Why Soil and Water Conservation
Land and Water are natural resources that are basic resources essential for the existence of life and are the two important factors for which appropriate management is most essential to ensure continuity of life. Land provides food, fuel, fodder and shelter besides providing physical support and other life support system. However there has been a continuous depletion of land resources due to various land degradation processes like soil erosion, large scale deforestation, reckless mining activities, overgrazing, general mismanagement, improper utilization, etc. Such processes lead to degradation and deterioration of soils physical property, inhibiting farm production and productivity.
It takes nature 600 - 1000 years to form 1.0 inch of top soil but the same amount of soil gets eroded in a very easily in 2-3 rainfall events due to lack of conservation and improper utilization. As a result, erosion by water becomes the single most harmful factor in the deterioration of productive land of the state, affecting about 31% of the total geographical area. It has been reported that 14.15 million tones of productive soil is lost every year from the state (Sharma et al, 1995). It has also been estimated that soil lost from unprotected cultivated land is about 120 tonnes /ha/yr and may go as high as 300 tonnes /ha/yr.

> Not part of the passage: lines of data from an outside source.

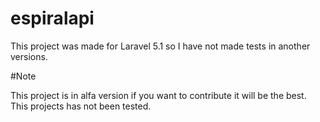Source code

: # espiralapi

This project was made for Laravel 5.1 so I have not made tests in another versions.

#Note

This project is in alfa version if you want to contribute it will be the best.
This projects has not been tested.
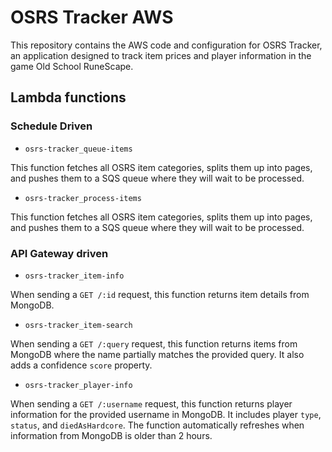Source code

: # OSRS Tracker AWS

This repository contains the AWS code and configuration for OSRS Tracker, an application designed to track item prices
and player information in the game Old School RuneScape.

## Lambda functions

### Schedule Driven

- `osrs-tracker_queue-items`

This function fetches all OSRS item categories, splits them up into pages, and pushes them to a SQS queue where they
will wait to be processed.

- `osrs-tracker_process-items`

This function fetches all OSRS item categories, splits them up into pages, and pushes them to a SQS queue where they
will wait to be processed.

### API Gateway driven

- `osrs-tracker_item-info`

When sending a `GET /:id` request, this function returns item details from MongoDB.

- `osrs-tracker_item-search`

When sending a `GET /:query` request, this function returns items from MongoDB where the name partially matches the
provided query. It also adds a confidence `score` property.

- `osrs-tracker_player-info`

When sending a `GET /:username` request, this function returns player information for the provided username in MongoDB.
It includes player `type`, `status`, and `diedAsHardcore`. The function automatically refreshes when information from
MongoDB is older than 2 hours.
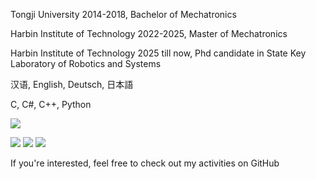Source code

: Tongji University 2014-2018, Bachelor of Mechatronics

Harbin Institute of Technology 2022-2025, Master of Mechatronics

Harbin Institute of Technology 2025 till now, Phd candidate in State Key Laboratory of Robotics and Systems

汉语, English, Deutsch, 日本語

C, C#, C++, Python

[![](https://img.shields.io/badge/NVDIA-5060-darkgreen?style=flat-square&logo=NVIDIA&logoColor=ffffff&labelColor=black)](https://www.nvidia.cn/)

[![](https://img.shields.io/badge/Steam-171a21?style=flat-square&logo=steam&logoColor=ffffff)](https://steamcommunity.com/id/antzuhl)
[![](https://img.shields.io/badge/-Nintendo%20Switch-e60012?style=flat-square&logo=nintendo%20switch&logoColor=ffffff)](https://www.nintendo.com/)
[![](https://img.shields.io/badge/-Arknights-007396?style=flat-square&logo=Arknights&logoColor=ffffff)](https://ak.hypergryph.com/)

If you're interested, feel free to check out my activities on GitHub


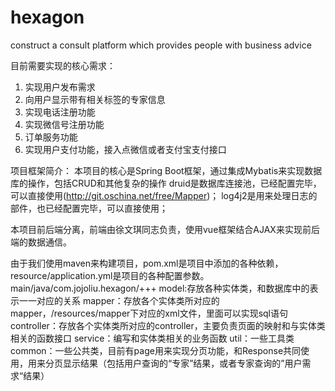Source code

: # hexagon
construct a consult platform which provides people with business advice

目前需要实现的核心需求：
1. 实现用户发布需求
2. 向用户显示带有相关标签的专家信息
3. 实现电话注册功能
4. 实现微信号注册功能
5. 订单服务功能
6. 实现用户支付功能，接入点微信或者支付宝支付接口

项目框架简介：
本项目的核心是Spring Boot框架，通过集成Mybatis来实现数据库的操作，包括CRUD和其他复杂的操作
druid是数据库连接池，已经配置完毕，可以直接使用(http://git.oschina.net/free/Mapper)；
log4j2是用来处理日志的部件，也已经配置完毕，可以直接使用；

本项目前后端分离，前端由徐文琪同志负责，使用vue框架结合AJAX来实现前后端的数据通信。

由于我们使用maven来构建项目，pom.xml是项目中添加的各种依赖，resource/application.yml是项目的各种配置参数。
main/java/com.jojoliu.hexagon/+++
model:存放各种实体类，和数据库中的表示一一对应的关系
mapper：存放各个实体类所对应的mapper，/resources/mapper下对应的xml文件，里面可以实现sql语句 
controller：存放各个实体类所对应的controller，主要负责页面的映射和与实体类相关的函数接口
service：编写和实体类相关的业务函数 
util：一些工具类
common：一些公共类，目前有page用来实现分页功能，和Response共同使用，用来分页显示结果（包括用户查询的“专家”结果，或者专家查询的”用户需求“结果）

Thus, apart from depletion of fertile soil, erosion results in the loss of plant nutrients and organic matter, siltation of reservoirs and riverbeds thereby adversely affecting irrigation and power potential; causing floods in plain and valley which damage crops, animals, habitation, communication etc. But most of all it adversely affect agricultural production, forest stand and availability of water both for irrigation and drinking besides bringing about a disturbance in the ecological balance.